11. Bölüm 🍂

35.3K 1.5K 286
                                    

Bölüm Şarkısı: Öykü Gürman ~Dayan Yüreğim

Yorumlarınızı eksik etmeyiniz. İyi okumalar!

(Önceki bölümü atlamayın lütfen)

Bölüm 11: Ölüm ve Yaşam Arasındaki O Aşk

Her insan için bir aşık olma zamanı vardır, bir de ölmek zamanı, demiş Şems-i Tebrîzî. Ömrün, ölüme doğru akıp gittiği o vakitin içinde bir gonca gül filizlenirdi. Aşkın kör kuyusuna düşüp o karanlığın içinde açan bir çiçek olurdu bu gonca gül. Gülü dikeniyle sevmek, geceyi gündüzüyle kabul etmek, aşkı ıstırabıyla gönlüne almak zor işte vesselam.

Arjen'in kökleri toprağın diplerine kadar kuvvetle salınmıştı. Yaşamın afili tokatlarını yiyerek güçlenmiş, bu sayede de güçlü kökler salmıştı. Sonra yolunun üstüne ben denk gelmiştim. Büyüttüğü ağacın bir dalıyla birleşmiş, o dalda pembe bir tomurcuk açmıştım. Onun dallarında açan bir çiçek olmuştum, sırada da kalbinde açan o çiçek olma kısmı vardı. Ateşten yüreğin içinde cam şişeye saklanmış o çiçek olacaktım. Arjen'in yüreğinde açan o çiçek...

O da benim yürek ateşimdi, yüreğimin ateşi... Kalbimin bir aşk için attığını unuttuğum günün birinde çıkmıştı karşıma. O gün yüreğimde bir aşkın fitilini ateşlemişti. Beni bir gün sahiden de sevebilecek miydi, gönlünün kıyısında benim de bir limanım olabilecek miydi bilmiyordum ama bunu çokça arzuluyordum. Onun da bir gün kalbi yalnızca benim için atsın istiyordum...

Sofrada Arjen'in sol yanında otururken gözlerim sık sık sandalyelerine kurulmuş kişilerin üzerinde geziniyordu. Çok tuhaftı, bir taraf ailemdi, diğer taraf ise gelin geldiğim yeni ailemdi ama ben hepsine yabancı gibi hissediyordum. Sanki hayatımın hiçbir noktasında onlarla denk düşmemiştim. Fakat yine de bir elden daha büyük acı hissediyordum onlara bakarken. Çünkü sanki bir taraf ölüm gibi hayat yaşayacağımı bilerek göndermemiş, diğer taraf da bunu bilerek kabul etmemiş gibi şen bir şekilde konuşuyorlardı. Oysaki biliyordum, bu tavırları bile yalandan ibaretti. Ailem zengin bir aileye kapak attıkları için memnunken Arslanoğlu ailesi ise bir o kadar memnuniyetsizdi. Bilhassa Firdevs Hanım'ın içinde kıyametlerin koptuğunu görebiliyordum. Onun ilmek ilmek işleyerek inşa ettiğini kalesi zemininden sarsılmıştı. Zira zemininde bu denli sarsılan bir kale, günün sonunda yıkılmaya mahkûmdu.

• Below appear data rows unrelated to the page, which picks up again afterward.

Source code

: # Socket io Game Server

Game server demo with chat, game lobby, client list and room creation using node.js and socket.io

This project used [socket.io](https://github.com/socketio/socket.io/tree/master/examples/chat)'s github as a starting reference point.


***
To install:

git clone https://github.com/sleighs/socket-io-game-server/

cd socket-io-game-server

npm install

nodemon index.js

"Damat!" Babamın sesiyle bakışlarımız ona döndü. Bu pişkin ifadeyi çok iyi tanıyordum ben. Kendi çıkarına uygun bir şey bekleyecekti Arjen'den. "Buyurun Mahmut Bey?" Olabildiğince soğuk ve resmiydi. Bana yapılanlardan kaynaklı daha da uzak tutuyordu kendini onlardan. "Oğlum, ne beyi yani sende! Baba de bana, ben de baban sayılırım." Kendi çocuklarına babalık yapmaya acizken ne de kolay dile getiriyordu öyle.

"Kan bağımız mı var, can bağımız mı var; nereden babam oluyorsunuz ki baba diyeyim size? Ancak eşimin babası olduğunuz için soframda oturabilir, benimle konuşma şansına erişebilirsiniz. Karım istediği sürece varsınız benim nezdinde." Sofradaki büyük sessizliği babamın gevşek gülüşü bozunca devamında bir şeyin daha geleceğini anlamıştım.

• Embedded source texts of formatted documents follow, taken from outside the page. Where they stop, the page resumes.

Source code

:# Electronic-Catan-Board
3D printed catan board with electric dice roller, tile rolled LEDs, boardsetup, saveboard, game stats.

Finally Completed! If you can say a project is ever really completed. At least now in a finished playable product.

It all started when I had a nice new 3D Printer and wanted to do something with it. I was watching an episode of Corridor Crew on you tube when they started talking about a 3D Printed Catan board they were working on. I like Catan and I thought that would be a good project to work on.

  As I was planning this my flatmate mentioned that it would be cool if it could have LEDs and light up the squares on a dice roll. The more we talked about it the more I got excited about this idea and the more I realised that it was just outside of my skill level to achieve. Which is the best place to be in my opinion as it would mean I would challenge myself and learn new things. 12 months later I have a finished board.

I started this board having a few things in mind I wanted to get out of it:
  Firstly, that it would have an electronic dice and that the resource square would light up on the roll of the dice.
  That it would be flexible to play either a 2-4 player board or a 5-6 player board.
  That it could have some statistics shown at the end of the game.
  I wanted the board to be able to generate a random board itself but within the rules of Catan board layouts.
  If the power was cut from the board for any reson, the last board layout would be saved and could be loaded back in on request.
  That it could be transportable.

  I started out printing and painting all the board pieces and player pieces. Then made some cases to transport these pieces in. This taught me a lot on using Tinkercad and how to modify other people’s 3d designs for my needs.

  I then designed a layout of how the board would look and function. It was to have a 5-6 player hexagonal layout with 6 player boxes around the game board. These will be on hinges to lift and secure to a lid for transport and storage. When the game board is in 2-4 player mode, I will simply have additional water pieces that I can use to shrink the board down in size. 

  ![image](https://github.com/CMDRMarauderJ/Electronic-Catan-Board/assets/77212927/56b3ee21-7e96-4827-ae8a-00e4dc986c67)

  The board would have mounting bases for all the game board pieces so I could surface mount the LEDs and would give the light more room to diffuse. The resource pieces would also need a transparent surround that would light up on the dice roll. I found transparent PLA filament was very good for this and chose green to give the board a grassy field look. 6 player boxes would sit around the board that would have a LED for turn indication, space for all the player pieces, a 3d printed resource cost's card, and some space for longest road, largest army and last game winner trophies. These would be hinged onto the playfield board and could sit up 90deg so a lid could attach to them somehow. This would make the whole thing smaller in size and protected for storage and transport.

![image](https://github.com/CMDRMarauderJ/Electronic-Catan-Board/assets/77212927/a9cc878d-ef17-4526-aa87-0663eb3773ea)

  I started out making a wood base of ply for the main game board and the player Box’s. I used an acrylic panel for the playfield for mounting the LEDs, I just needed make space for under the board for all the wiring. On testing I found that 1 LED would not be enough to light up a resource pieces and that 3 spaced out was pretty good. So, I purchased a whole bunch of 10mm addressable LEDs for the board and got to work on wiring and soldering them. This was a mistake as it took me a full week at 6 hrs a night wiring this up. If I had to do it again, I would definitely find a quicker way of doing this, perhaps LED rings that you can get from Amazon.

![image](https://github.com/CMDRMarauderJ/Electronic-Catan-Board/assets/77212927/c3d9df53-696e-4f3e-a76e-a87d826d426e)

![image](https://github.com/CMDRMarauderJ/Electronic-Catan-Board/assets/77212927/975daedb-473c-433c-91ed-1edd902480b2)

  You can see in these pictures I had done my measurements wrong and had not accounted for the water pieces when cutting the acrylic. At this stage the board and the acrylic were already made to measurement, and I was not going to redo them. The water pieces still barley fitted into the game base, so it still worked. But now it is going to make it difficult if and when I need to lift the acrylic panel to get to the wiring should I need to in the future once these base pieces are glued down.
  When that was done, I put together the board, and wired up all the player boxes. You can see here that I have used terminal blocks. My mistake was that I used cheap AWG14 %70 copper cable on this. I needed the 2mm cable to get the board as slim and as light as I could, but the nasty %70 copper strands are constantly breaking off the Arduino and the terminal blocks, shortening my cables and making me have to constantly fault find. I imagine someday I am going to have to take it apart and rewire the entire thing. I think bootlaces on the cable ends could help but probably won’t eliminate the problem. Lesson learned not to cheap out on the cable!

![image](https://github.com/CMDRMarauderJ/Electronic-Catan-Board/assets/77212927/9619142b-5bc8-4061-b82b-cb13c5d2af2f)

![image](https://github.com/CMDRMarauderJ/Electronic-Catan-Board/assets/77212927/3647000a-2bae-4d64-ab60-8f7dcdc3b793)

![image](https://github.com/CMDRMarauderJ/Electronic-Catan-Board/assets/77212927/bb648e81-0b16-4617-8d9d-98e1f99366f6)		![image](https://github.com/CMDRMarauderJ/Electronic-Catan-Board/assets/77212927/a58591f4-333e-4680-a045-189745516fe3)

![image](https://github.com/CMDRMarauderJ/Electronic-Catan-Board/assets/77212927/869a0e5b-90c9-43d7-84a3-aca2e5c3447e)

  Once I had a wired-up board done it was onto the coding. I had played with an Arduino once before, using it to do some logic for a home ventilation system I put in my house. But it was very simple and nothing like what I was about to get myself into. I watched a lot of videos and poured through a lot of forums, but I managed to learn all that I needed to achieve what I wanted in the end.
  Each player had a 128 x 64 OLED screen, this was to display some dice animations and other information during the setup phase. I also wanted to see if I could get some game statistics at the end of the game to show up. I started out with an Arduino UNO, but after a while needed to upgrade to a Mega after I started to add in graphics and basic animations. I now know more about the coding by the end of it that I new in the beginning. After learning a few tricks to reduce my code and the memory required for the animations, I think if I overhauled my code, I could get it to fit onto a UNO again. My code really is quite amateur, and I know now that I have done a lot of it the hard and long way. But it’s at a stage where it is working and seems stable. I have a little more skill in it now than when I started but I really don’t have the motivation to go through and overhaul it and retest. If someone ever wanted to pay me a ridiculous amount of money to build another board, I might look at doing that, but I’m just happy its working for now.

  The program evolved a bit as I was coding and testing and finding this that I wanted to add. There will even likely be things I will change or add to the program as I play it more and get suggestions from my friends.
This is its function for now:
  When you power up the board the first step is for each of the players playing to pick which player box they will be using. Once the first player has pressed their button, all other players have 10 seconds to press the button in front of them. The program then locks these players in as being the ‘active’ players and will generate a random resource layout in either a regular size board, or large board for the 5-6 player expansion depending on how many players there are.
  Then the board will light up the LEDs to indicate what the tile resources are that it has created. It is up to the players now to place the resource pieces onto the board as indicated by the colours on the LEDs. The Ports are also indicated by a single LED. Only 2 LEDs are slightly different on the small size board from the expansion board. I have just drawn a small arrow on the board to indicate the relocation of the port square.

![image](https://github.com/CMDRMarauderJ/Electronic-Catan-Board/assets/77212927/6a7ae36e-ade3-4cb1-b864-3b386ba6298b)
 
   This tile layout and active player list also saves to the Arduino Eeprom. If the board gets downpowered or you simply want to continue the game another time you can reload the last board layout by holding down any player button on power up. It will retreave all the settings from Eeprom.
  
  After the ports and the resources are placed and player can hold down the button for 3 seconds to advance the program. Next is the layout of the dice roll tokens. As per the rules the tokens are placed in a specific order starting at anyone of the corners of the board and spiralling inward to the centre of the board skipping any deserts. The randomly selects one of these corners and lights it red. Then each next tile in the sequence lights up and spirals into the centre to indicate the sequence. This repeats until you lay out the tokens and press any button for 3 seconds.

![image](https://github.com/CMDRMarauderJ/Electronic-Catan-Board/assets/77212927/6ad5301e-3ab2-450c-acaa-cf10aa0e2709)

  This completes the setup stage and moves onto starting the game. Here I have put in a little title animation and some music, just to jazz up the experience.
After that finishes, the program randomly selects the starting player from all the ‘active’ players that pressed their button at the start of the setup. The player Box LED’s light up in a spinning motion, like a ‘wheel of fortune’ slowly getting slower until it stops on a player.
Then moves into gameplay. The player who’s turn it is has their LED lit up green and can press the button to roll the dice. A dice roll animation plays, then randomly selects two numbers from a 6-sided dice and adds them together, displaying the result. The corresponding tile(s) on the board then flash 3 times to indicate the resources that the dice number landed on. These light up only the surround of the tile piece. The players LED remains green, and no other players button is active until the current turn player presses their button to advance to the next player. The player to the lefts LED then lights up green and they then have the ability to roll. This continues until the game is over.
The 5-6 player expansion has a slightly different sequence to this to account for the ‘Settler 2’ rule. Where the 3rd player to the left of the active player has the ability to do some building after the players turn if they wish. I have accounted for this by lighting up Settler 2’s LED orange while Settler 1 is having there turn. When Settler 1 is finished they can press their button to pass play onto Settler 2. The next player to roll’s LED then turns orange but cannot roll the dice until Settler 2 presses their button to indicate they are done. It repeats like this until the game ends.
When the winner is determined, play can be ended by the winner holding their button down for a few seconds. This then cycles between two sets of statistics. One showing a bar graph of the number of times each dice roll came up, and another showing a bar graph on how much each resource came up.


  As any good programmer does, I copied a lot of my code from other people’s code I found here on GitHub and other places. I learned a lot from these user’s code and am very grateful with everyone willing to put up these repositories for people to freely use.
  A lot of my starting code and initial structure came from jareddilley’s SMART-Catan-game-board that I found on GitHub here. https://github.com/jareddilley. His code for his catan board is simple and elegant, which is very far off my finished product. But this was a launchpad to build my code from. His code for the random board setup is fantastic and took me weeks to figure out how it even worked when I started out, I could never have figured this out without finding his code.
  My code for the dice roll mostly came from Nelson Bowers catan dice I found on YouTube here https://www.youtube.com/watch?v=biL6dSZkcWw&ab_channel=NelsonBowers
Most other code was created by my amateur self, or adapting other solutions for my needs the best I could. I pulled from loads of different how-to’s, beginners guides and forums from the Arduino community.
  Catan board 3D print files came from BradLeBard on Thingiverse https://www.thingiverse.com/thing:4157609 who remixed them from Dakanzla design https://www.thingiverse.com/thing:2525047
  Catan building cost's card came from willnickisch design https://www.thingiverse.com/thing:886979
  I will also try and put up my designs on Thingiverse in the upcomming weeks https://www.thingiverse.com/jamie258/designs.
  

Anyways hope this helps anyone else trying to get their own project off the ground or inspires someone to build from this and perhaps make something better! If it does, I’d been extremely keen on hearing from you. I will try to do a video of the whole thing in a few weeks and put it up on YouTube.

"Ee damat, biz de bağlarımızı kuvvetlendiririz. Birlikte iş yaparız, kızımızı da zaten aldınız daha ne olsun bu bağları kuvvetlendirmek için?" Arjen elindeki çatal bıçağı tabağın kenarına ses çıkararak bıraktı. "Ben işle aile bağlarını birbirine karıştırmaktan hiç hazzetmem. Tırnaklarımla kazıyarak elde ettiğim hiçbir şeye de başkasının üzerine konmasına izin vermem. İyisimi siz kendi kendinize aile bağlarını güçlendiredurun beni de eşimi de işimi de bu bağlara dahil etmeyin." Bu beni rahatsız etmekten çok bilhassa hoşuma gitmişti. Babamın yerini bilmesi gerekiyordu ve Arjen bunu ona gayet güzel bir şekilde belli ediyordu. Haddini hududunu herkesin önünde üzerini çize çize belli ediyordu. Para için kızını acımadan ortaya atan birinin o paradan nasibini alamaması öyle güzel kalbimi ferahlatıyordu ki...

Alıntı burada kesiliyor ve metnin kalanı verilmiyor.